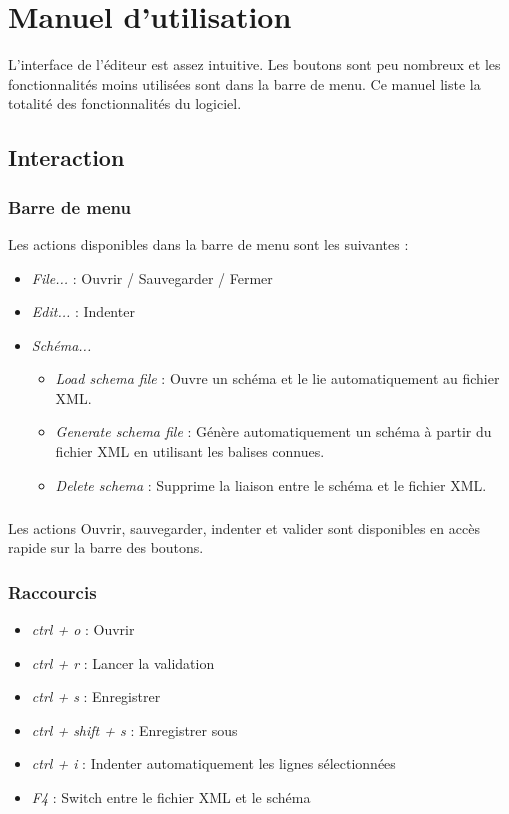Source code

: \chapter{Manuel d'utilisation}

L'interface de l'éditeur est assez intuitive. Les boutons sont peu nombreux et les fonctionnalités moins utilisées sont dans la barre de menu.
Ce manuel liste la totalité des fonctionnalités du logiciel.

\section{Interaction}

\subsection{Barre de menu}


Les actions disponibles dans la barre de menu sont les suivantes :
\begin{itemize}
\item \emph{File...} : Ouvrir / Sauvegarder / Fermer
\item \emph{Edit...} : Indenter
\item \emph{Schéma...}
	\begin{itemize}
	\item \emph{Load schema file} : Ouvre un schéma et le lie automatiquement au fichier XML.
	\item \emph{Generate schema file} : Génère automatiquement un schéma à partir du fichier XML en utilisant les balises connues.
	\item \emph{Delete schema} : Supprime la liaison entre le schéma et le fichier XML.
	\end{itemize}
\end{itemize}

\paragraph{}
Les actions Ouvrir, sauvegarder, indenter et valider sont disponibles en accès rapide sur la barre des boutons.

\subsection{Raccourcis}
\begin{itemize}
\item \emph{ctrl + o} : Ouvrir
\item \emph{ctrl + r} : Lancer la validation
\item \emph{ctrl + s} : Enregistrer 
\item \emph{ctrl + shift + s} : Enregistrer sous
\item \emph{ctrl + i} : Indenter automatiquement les lignes sélectionnées
\item \emph{F4} : Switch entre le fichier XML et le schéma
\end{itemize}

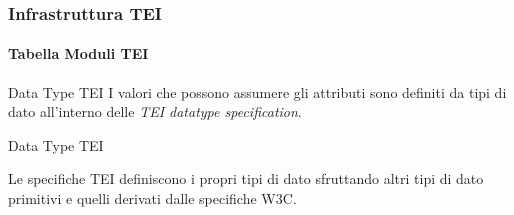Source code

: \begin{frame}
    \frametitle{Infrastruttura TEI}
    \framesubtitle{Tabella Moduli TEI}
    \addtocounter{nframe}{1}
    
    \begin{block}{Data Type TEI}
        I valori che possono assumere gli attributi sono definiti da tipi di dato all'interno delle \textit{TEI datatype specification}.
    \end{block}

    \begin{block}{Data Type TEI}
       
    \end{block}
    Le specifiche TEI definiscono i propri tipi di dato sfruttando altri tipi di dato primitivi e quelli derivati dalle specifiche W3C. 
\end{frame}















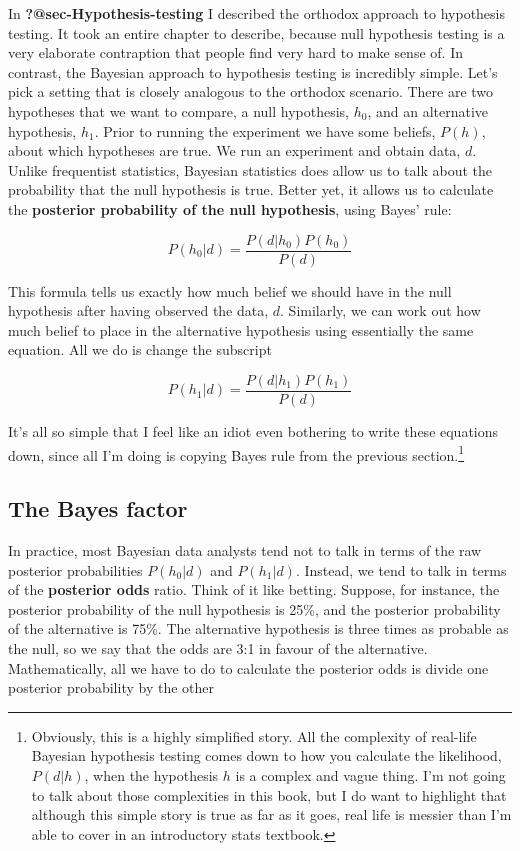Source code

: \documentclass[
  a4paper,
]{book}
\begin{document}
In \textbf{?@sec-Hypothesis-testing} I described the orthodox approach
to hypothesis testing. It took an entire chapter to describe, because
null hypothesis testing is a very elaborate contraption that people find
very hard to make sense of. In contrast, the Bayesian approach to
hypothesis testing is incredibly simple. Let's pick a setting that is
closely analogous to the orthodox scenario. There are two hypotheses
that we want to compare, a null hypothesis, \(h_0\), and an alternative
hypothesis, \(h_1\). Prior to running the experiment we have some
beliefs, \(P(h)\), about which hypotheses are true. We run an experiment
and obtain data, \(d\). Unlike frequentist statistics, Bayesian
statistics does allow us to talk about the probability that the null
hypothesis is true. Better yet, it allows us to calculate the
\textbf{posterior probability of the null hypothesis}, using Bayes'
rule:

\[P(h_0|d)=\frac{P(d|h_0)P(h_0)}{P(d)}\]

This formula tells us exactly how much belief we should have in the null
hypothesis after having observed the data, \(d\). Similarly, we can work
out how much belief to place in the alternative hypothesis using
essentially the same equation. All we do is change the subscript

\[P(h_1|d)=\frac{P(d|h_1)P(h_1)}{P(d)}\]

It's all so simple that I feel like an idiot even bothering to write
these equations down, since all I'm doing is copying Bayes rule from the
previous section.\footnote{Obviously, this is a highly simplified story.
  All the complexity of real-life Bayesian hypothesis testing comes down
  to how you calculate the likelihood, \(P(d|h)\), when the hypothesis
  \(h\) is a complex and vague thing. I'm not going to talk about those
  complexities in this book, but I do want to highlight that although
  this simple story is true as far as it goes, real life is messier than
  I'm able to cover in an introductory stats textbook.}

\hypertarget{the-bayes-factor}{%
\subsection{The Bayes factor}\label{the-bayes-factor}}

In practice, most Bayesian data analysts tend not to talk in terms of
the raw posterior probabilities \(P(h_0|d)\) and \(P(h_1|d)\). Instead,
we tend to talk in terms of the \textbf{posterior odds} ratio. Think of
it like betting. Suppose, for instance, the posterior probability of the
null hypothesis is 25\%, and the posterior probability of the
alternative is 75\%. The alternative hypothesis is three times as
probable as the null, so we say that the odds are 3:1 in favour of the
alternative. Mathematically, all we have to do to calculate the
posterior odds is divide one posterior probability by the other
\end{document}
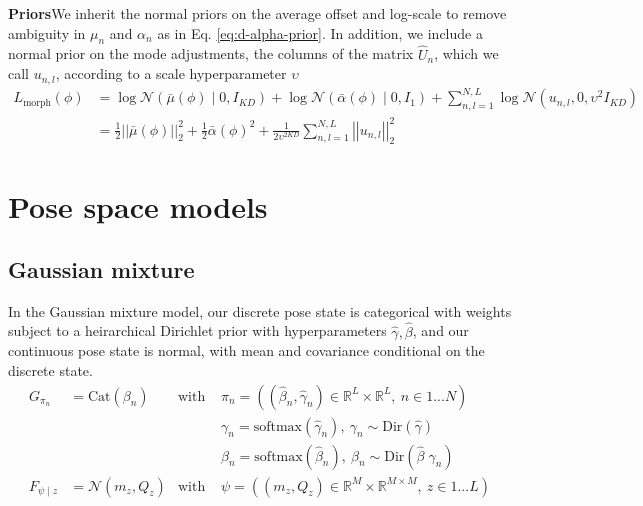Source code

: \documentclass{article}         %
\newcommand{\RR}{\mathbb{R}}
\newcommand{\NN}{\mathcal{N}}
\newcommand{\norm}[1]{\left|\left| #1 \right|\right|}
\newcommand{\pn}[1]{\left( #1 \right)}
\begin{document}
\textbf{Priors}\quad We inherit the normal priors on the average offset and log-scale to remove ambiguity in $\mu_n$ and $\alpha_n$ as in Eq. \ref{eq:d-alpha-prior}. In addition, we include a normal prior on the mode adjustments, the columns of the matrix $\hat{U}_n$, which we call $u_{n,l}$, according to a scale hyperparameter $\upsilon$
\begin{align}
    L_{\text{morph}}(\phi) &= \log \NN\pn{\bar{\mu}(\phi) \mid 0, I_{KD}} + \log \NN\pn{\bar{\alpha}(\phi) \mid 0, I_1} + \sum_{n,l=1}^{N,L}\log \NN(u_{n,l}, 0, \upsilon^2 I_{KD})\\
    &= \frac{1}{2}\norm{\bar{\mu}(\phi)}_2^2 + \frac{1}{2}\bar{\alpha}(\phi)^2 + \frac{1}{2\upsilon^{2KD}}\sum_{n,l=1}^{N,L}\norm{u_{n, l}}_2^2
\end{align}



\section{Pose space models}


\subsection{Gaussian mixture}

In the Gaussian mixture model, our discrete pose state is categorical with weights subject to a heirarchical Dirichlet prior with hyperparameters $\hat\gamma, \hat\beta$, and our continuous pose state is normal, with mean and covariance conditional on the discrete state.
\begin{align*}
    G_{\pi_n} &= \text{Cat}(\beta_n) & \text{with\ }&\pi_n = ((\hat\beta_n, \hat\gamma_n)\in \RR^L\times \RR^L,\ n\in1...N) \\
    &&& \gamma_n = \text{softmax}(\hat\gamma_n),\ \gamma_n \sim \text{Dir}(\hat\gamma) \\
    &&& \beta_n = \text{softmax}(\hat\beta_n),\ \beta_n \sim \text{Dir}(\hat\beta\;\gamma_n) \\
    F_{\psi\mid z} &= \NN(m_z, Q_z) & \text{with\ }&\psi = ((m_z, Q_z) \in \RR^{M} \times \RR^{M\times M},\ z\in 1 ... L)
\end{align*}
\end{document}
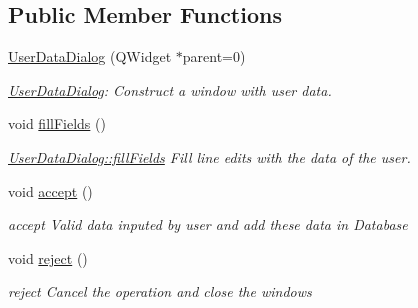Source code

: \subsection*{Public Member Functions}
\begin{DoxyCompactItemize}
\item 
\hyperlink{classGui_1_1Dialogs_1_1UserDataDialog_a3cafa419d49d124e72511a3b91f8ee76}{User\-Data\-Dialog} (Q\-Widget $\ast$parent=0)
\begin{DoxyCompactList}\small\item\em \hyperlink{classGui_1_1Dialogs_1_1UserDataDialog}{User\-Data\-Dialog}\-: Construct a window with user data. \end{DoxyCompactList}\item 
\hypertarget{classGui_1_1Dialogs_1_1UserDataDialog_ae1a17e6547a30b03ba2c837ba0b28455}{void \hyperlink{classGui_1_1Dialogs_1_1UserDataDialog_ae1a17e6547a30b03ba2c837ba0b28455}{fill\-Fields} ()}\label{classGui_1_1Dialogs_1_1UserDataDialog_ae1a17e6547a30b03ba2c837ba0b28455}

\begin{DoxyCompactList}\small\item\em \hyperlink{classGui_1_1Dialogs_1_1UserDataDialog_ae1a17e6547a30b03ba2c837ba0b28455}{User\-Data\-Dialog\-::fill\-Fields} Fill line edits with the data of the user. \end{DoxyCompactList}\item 
\hypertarget{classGui_1_1Dialogs_1_1UserDataDialog_a2d3841c471d0ddfd58610d3667d8521a}{void \hyperlink{classGui_1_1Dialogs_1_1UserDataDialog_a2d3841c471d0ddfd58610d3667d8521a}{accept} ()}\label{classGui_1_1Dialogs_1_1UserDataDialog_a2d3841c471d0ddfd58610d3667d8521a}

\begin{DoxyCompactList}\small\item\em accept Valid data inputed by user and add these data in Database \end{DoxyCompactList}\item 
\hypertarget{classGui_1_1Dialogs_1_1UserDataDialog_a919f59546670019bb4e72fcd0c7ea841}{void \hyperlink{classGui_1_1Dialogs_1_1UserDataDialog_a919f59546670019bb4e72fcd0c7ea841}{reject} ()}\label{classGui_1_1Dialogs_1_1UserDataDialog_a919f59546670019bb4e72fcd0c7ea841}

\begin{DoxyCompactList}\small\item\em reject Cancel the operation and close the windows \end{DoxyCompactList}\end{DoxyCompactItemize}


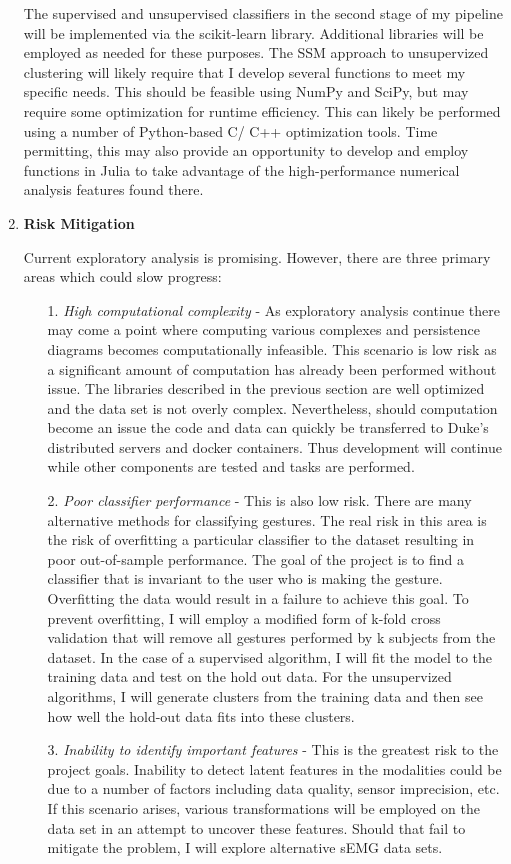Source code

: \documentclass[11pt]{article}
\begin{document}
\begin{enumerate}
The supervised and unsupervised classifiers in the second stage of my pipeline will be implemented via the scikit-learn library. Additional libraries will be employed as needed for these purposes. The SSM approach to unsupervized clustering will likely require that I develop several functions to meet my specific needs. This should be feasible using NumPy and SciPy, but may require some optimization for runtime efficiency. This can likely be performed using a number of Python-based C/ C++ optimization tools. Time permitting, this may also provide an opportunity to develop and employ functions in Julia to take advantage of the high-performance numerical analysis features found there.

\item \textbf{Risk Mitigation}

Current exploratory analysis is promising. However, there are three primary areas which could slow progress:
\begin{enumerate}
\item[1.] \emph{High computational complexity} - As exploratory analysis continue there may come a point where computing various complexes and persistence diagrams becomes computationally infeasible. This scenario is low risk as a significant amount of computation has already been performed without issue. The libraries described in the previous section are well optimized and the data set is not overly complex. Nevertheless, should computation become an issue the code and data can quickly be transferred to Duke's distributed servers and docker containers. Thus development will continue while other components are tested and tasks are performed.
\item[2.] \emph{Poor classifier performance} - This is also low risk. There are many alternative methods for classifying gestures. The real risk in this area is the risk of overfitting a particular classifier to the dataset resulting in poor out-of-sample performance. The goal of the project is to find a classifier that is invariant to the user who is making the gesture. Overfitting the data would result in a failure to achieve this goal. To prevent overfitting, I will employ a modified form of k-fold cross validation that will remove all gestures performed by k subjects from the dataset. In the case of a supervised algorithm, I will fit the model to the training data and test on the hold out data. For the unsupervized algorithms, I will generate clusters from the training data and then see how well the hold-out data fits into these clusters.
\item[3.] \emph{Inability to identify important features} - This is the greatest risk to the project goals. Inability to detect latent features in the modalities could be due to a number of factors including data quality, sensor imprecision, etc. If this scenario arises, various transformations will be employed on the data set in an attempt to uncover these features. Should that fail to mitigate the problem, I will explore alternative sEMG data sets.
\end{enumerate}

\end{enumerate}
\end{document}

* * * * * * * * *

### REQUIREMENT
Only the lines above starting at the line that holds "that we want" and ending at the line that holds "alternative is 75\%." are to be repeated, exactly and in full.

### EXPECTED ANSWER
that we want to compare, a null hypothesis, \(h_0\), and an alternative
hypothesis, \(h_1\). Prior to running the experiment we have some
beliefs, \(P(h)\), about which hypotheses are true. We run an experiment
and obtain data, \(d\). Unlike frequentist statistics, Bayesian
statistics does allow us to talk about the probability that the null
hypothesis is true. Better yet, it allows us to calculate the
\textbf{posterior probability of the null hypothesis}, using Bayes'
rule:

\[P(h_0|d)=\frac{P(d|h_0)P(h_0)}{P(d)}\]

This formula tells us exactly how much belief we should have in the null
hypothesis after having observed the data, \(d\). Similarly, we can work
out how much belief to place in the alternative hypothesis using
essentially the same equation. All we do is change the subscript

\[P(h_1|d)=\frac{P(d|h_1)P(h_1)}{P(d)}\]

It's all so simple that I feel like an idiot even bothering to write
these equations down, since all I'm doing is copying Bayes rule from the
previous section.\footnote{Obviously, this is a highly simplified story.
  All the complexity of real-life Bayesian hypothesis testing comes down
  to how you calculate the likelihood, \(P(d|h)\), when the hypothesis
  \(h\) is a complex and vague thing. I'm not going to talk about those
  complexities in this book, but I do want to highlight that although
  this simple story is true as far as it goes, real life is messier than
  I'm able to cover in an introductory stats textbook.}

\hypertarget{the-bayes-factor}{%
\subsection{The Bayes factor}\label{the-bayes-factor}}

In practice, most Bayesian data analysts tend not to talk in terms of
the raw posterior probabilities \(P(h_0|d)\) and \(P(h_1|d)\). Instead,
we tend to talk in terms of the \textbf{posterior odds} ratio. Think of
it like betting. Suppose, for instance, the posterior probability of the
null hypothesis is 25\%, and the posterior probability of the
alternative is 75\%. The alternative hypothesis is three times as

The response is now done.